Recreate the listing that follows line for line, without pictures.
Records for processing START
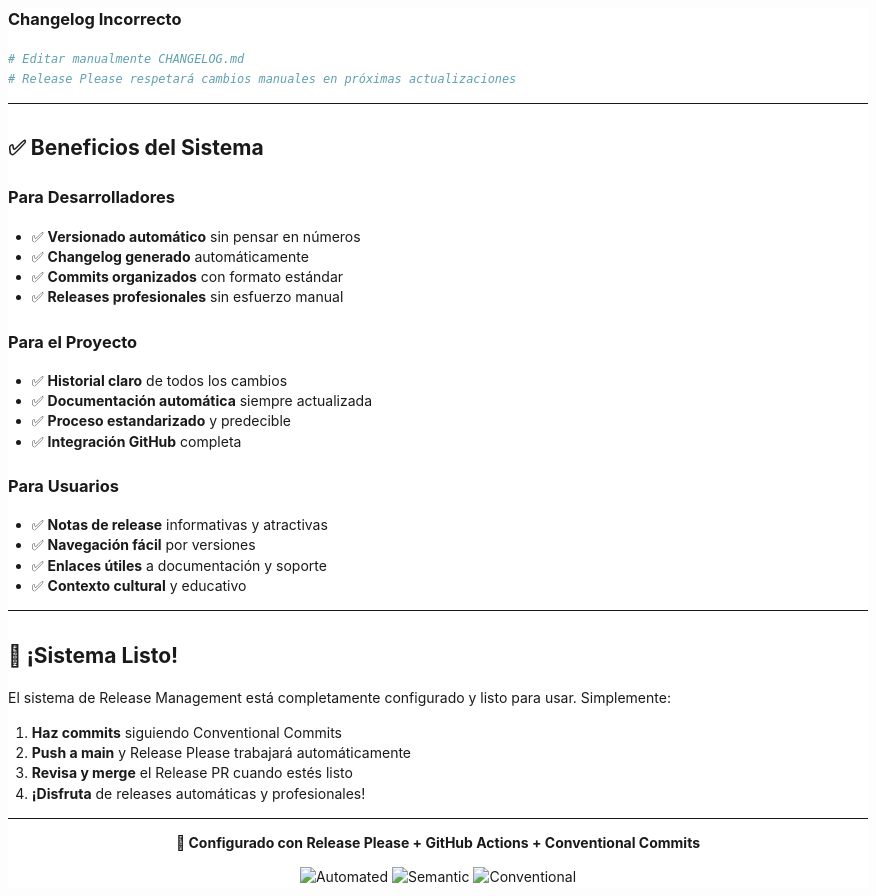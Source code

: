 ### **Changelog Incorrecto**

```bash
# Editar manualmente CHANGELOG.md
# Release Please respetará cambios manuales en próximas actualizaciones
```

---

## ✅ **Beneficios del Sistema**

### **Para Desarrolladores**
- ✅ **Versionado automático** sin pensar en números
- ✅ **Changelog generado** automáticamente 
- ✅ **Commits organizados** con formato estándar
- ✅ **Releases profesionales** sin esfuerzo manual

### **Para el Proyecto**
- ✅ **Historial claro** de todos los cambios
- ✅ **Documentación automática** siempre actualizada
- ✅ **Proceso estandarizado** y predecible
- ✅ **Integración GitHub** completa

### **Para Usuarios**
- ✅ **Notas de release** informativas y atractivas
- ✅ **Navegación fácil** por versiones
- ✅ **Enlaces útiles** a documentación y soporte
- ✅ **Contexto cultural** y educativo

---

## 🎉 **¡Sistema Listo!**

El sistema de Release Management está completamente configurado y listo para usar. Simplemente:

1. **Haz commits** siguiendo Conventional Commits
2. **Push a main** y Release Please trabajará automáticamente
3. **Revisa y merge** el Release PR cuando estés listo
4. **¡Disfruta** de releases automáticas y profesionales!

---

<div align="center">

**🚀 Configurado con Release Please + GitHub Actions + Conventional Commits**

![Automated](https://img.shields.io/badge/Releases-Automated-green?style=for-the-badge)
![Semantic](https://img.shields.io/badge/Versioning-Semantic-blue?style=for-the-badge)
![Conventional](https://img.shields.io/badge/Commits-Conventional-orange?style=for-the-badge)

</div>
Records for processing END
Written solution>
Source code

: ### **Changelog Incorrecto**

```bash
# Editar manualmente CHANGELOG.md
# Release Please respetará cambios manuales en próximas actualizaciones
```

---

## ✅ **Beneficios del Sistema**

### **Para Desarrolladores**
- ✅ **Versionado automático** sin pensar en números
- ✅ **Changelog generado** automáticamente 
- ✅ **Commits organizados** con formato estándar
- ✅ **Releases profesionales** sin esfuerzo manual

### **Para el Proyecto**
- ✅ **Historial claro** de todos los cambios
- ✅ **Documentación automática** siempre actualizada
- ✅ **Proceso estandarizado** y predecible
- ✅ **Integración GitHub** completa

### **Para Usuarios**
- ✅ **Notas de release** informativas y atractivas
- ✅ **Navegación fácil** por versiones
- ✅ **Enlaces útiles** a documentación y soporte
- ✅ **Contexto cultural** y educativo

---

## 🎉 **¡Sistema Listo!**

El sistema de Release Management está completamente configurado y listo para usar. Simplemente:

1. **Haz commits** siguiendo Conventional Commits
2. **Push a main** y Release Please trabajará automáticamente
3. **Revisa y merge** el Release PR cuando estés listo
4. **¡Disfruta** de releases automáticas y profesionales!

---

<div align="center">

**🚀 Configurado con Release Please + GitHub Actions + Conventional Commits**

![Automated](https://img.shields.io/badge/Releases-Automated-green?style=for-the-badge)
![Semantic](https://img.shields.io/badge/Versioning-Semantic-blue?style=for-the-badge)
![Conventional](https://img.shields.io/badge/Commits-Conventional-orange?style=for-the-badge)

</div>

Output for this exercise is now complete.